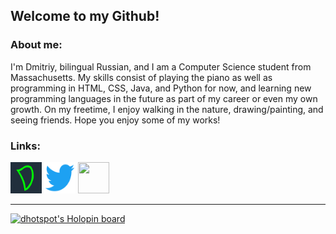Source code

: 
## Welcome to my Github!

### About me:
I'm Dmitriy, bilingual Russian, and I am a Computer Science student from Massachusetts. My skills consist of playing the piano as well as programming in HTML, CSS, Java, and Python for now, and learning new programming languages in the future as part of my career or even my own growth. On my freetime, I enjoy walking in the nature, drawing/painting, and seeing friends. Hope you enjoy some of my works!

### Links:
<a href="https://www.dhotspot.xyz"><img src="logo.ico" alt="dhotspot.xyz" width="50" height="50"></a>
<a href="https://www.twitter.com/DmitriyShumkin"><img src="twitter.png" alt="twitter.com" width="50" height="50"></a>
<a href="https://dhotspotblog.wordpress.com"><img src="https://dhotspotblog.files.wordpress.com/2022/06/image-4.jpg?w=150" width="50" height="50"></a>
***
<!--![Dmitriy's GitHub stats](https://github-readme-stats.vercel.app/api?username=DmitriyShum&show_icons=true&theme=radical)
![Top Languages](https://github-readme-stats.vercel.app/api/top-langs/?username=DmitriyShum&hide=Makefile&theme=react)-->
[![dhotspot's Holopin board](https://holopin.io/api/user/board?user=dhotspot)](https://holopin.io/@dhotspot)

_ _ _

TASK TO COMPLETE => The entries are to be printed exactly as written; the pictures are to be left out.

REPLY TO THE EXERCISE =>
Source code

: 
## Welcome to my Github!

### About me:
I'm Dmitriy, bilingual Russian, and I am a Computer Science student from Massachusetts. My skills consist of playing the piano as well as programming in HTML, CSS, Java, and Python for now, and learning new programming languages in the future as part of my career or even my own growth. On my freetime, I enjoy walking in the nature, drawing/painting, and seeing friends. Hope you enjoy some of my works!

### Links:
<a href="https://www.dhotspot.xyz"><img src="logo.ico" alt="dhotspot.xyz" width="50" height="50"></a>
<a href="https://www.twitter.com/DmitriyShumkin"><img src="twitter.png" alt="twitter.com" width="50" height="50"></a>
<a href="https://dhotspotblog.wordpress.com"><img src="https://dhotspotblog.files.wordpress.com/2022/06/image-4.jpg?w=150" width="50" height="50"></a>
***
<!--![Dmitriy's GitHub stats](https://github-readme-stats.vercel.app/api?username=DmitriyShum&show_icons=true&theme=radical)
![Top Languages](https://github-readme-stats.vercel.app/api/top-langs/?username=DmitriyShum&hide=Makefile&theme=react)-->
[![dhotspot's Holopin board](https://holopin.io/api/user/board?user=dhotspot)](https://holopin.io/@dhotspot)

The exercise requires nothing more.